#### EXTRACTED INFORMATION

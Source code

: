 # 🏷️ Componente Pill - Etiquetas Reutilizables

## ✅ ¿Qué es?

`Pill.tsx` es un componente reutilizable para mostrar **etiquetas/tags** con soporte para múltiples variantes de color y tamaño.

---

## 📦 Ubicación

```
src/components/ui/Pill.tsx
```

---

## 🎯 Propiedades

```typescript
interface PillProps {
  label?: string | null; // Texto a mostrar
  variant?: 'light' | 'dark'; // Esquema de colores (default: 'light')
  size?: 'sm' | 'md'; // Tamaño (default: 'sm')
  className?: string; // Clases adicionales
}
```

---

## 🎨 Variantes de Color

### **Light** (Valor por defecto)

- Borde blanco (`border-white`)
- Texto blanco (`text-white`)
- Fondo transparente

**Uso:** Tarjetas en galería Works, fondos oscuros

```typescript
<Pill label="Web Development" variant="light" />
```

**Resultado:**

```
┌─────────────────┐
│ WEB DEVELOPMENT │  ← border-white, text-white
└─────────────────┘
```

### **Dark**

########

Look through the entries and find each line that has the string "mostrar". Copy those lines.

▸ OUTPUT FOR THIS EXERCISE:
`Pill.tsx` es un componente reutilizable para mostrar **etiquetas/tags** con soporte para múltiples variantes de color y tamaño.
  label?: string | null; // Texto a mostrar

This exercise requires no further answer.